DALI sensitivity to streaming axion dark matter

✨

This is an AI-generated explanation of the paper below. It is not written or endorsed by the authors. For technical accuracy, refer to the original paper. Read full disclaimer

The Big Picture: Hunting for "Invisible" Ghosts

Imagine the universe is filled with a vast, invisible ocean of "dark matter." We know it's there because it holds galaxies together, but we can't see it, touch it, or smell it. For decades, scientists have been trying to catch a specific type of dark matter particle called the axion. Think of the axion as a tiny, ghostly whisper that moves through everything.

The paper discusses a new experiment called DALI (Dark-photons & Axion-Like particles Interferometer).
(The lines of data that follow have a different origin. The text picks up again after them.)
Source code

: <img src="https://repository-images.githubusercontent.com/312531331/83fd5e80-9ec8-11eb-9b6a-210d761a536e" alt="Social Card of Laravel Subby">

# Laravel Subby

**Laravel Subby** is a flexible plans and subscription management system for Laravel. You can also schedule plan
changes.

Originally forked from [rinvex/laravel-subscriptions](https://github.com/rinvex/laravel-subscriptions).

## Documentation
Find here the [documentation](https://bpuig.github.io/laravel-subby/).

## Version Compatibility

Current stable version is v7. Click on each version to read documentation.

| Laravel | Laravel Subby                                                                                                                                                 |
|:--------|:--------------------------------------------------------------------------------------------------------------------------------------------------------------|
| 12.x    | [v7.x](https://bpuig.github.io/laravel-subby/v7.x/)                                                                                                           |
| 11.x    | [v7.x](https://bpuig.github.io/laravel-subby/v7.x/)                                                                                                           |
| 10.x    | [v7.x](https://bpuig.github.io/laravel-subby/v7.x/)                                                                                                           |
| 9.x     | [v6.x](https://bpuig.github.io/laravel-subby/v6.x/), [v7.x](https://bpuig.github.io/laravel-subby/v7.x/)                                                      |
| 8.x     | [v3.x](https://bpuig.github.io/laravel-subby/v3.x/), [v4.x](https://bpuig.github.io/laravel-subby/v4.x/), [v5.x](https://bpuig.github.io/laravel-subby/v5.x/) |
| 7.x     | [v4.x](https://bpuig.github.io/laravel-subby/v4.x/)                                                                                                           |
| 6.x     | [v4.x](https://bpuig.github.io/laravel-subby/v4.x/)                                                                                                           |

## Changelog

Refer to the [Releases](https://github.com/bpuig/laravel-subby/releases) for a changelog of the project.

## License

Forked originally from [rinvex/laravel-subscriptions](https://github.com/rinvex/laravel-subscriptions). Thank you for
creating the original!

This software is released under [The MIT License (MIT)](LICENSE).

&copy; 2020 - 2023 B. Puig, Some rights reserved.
While DALI was originally built to listen for the "background hum" of dark matter that fills our entire galaxy, this paper asks a different question: What if we catch a specific, fast-moving "stream" of these axions instead?

The Two Types of Axion "Weather"

To understand the paper's idea, imagine the dark matter in our galaxy isn't just a smooth, calm fog. Instead, it's like a river system with two very different types of water flow:

The Smooth Lake (Standard Halo): This is the usual view. Dark matter is spread out evenly, moving at a steady, moderate speed. Most experiments are designed to listen for this steady hum.
The Fast-Flowing Streams (Fine-Grained Streams): The paper suggests that, like tributaries feeding a river, there are billions of distinct, narrow "streams" of axions zooming through the galaxy. These streams are incredibly "cold" (meaning the particles aren't jiggling around much) and move in very specific directions.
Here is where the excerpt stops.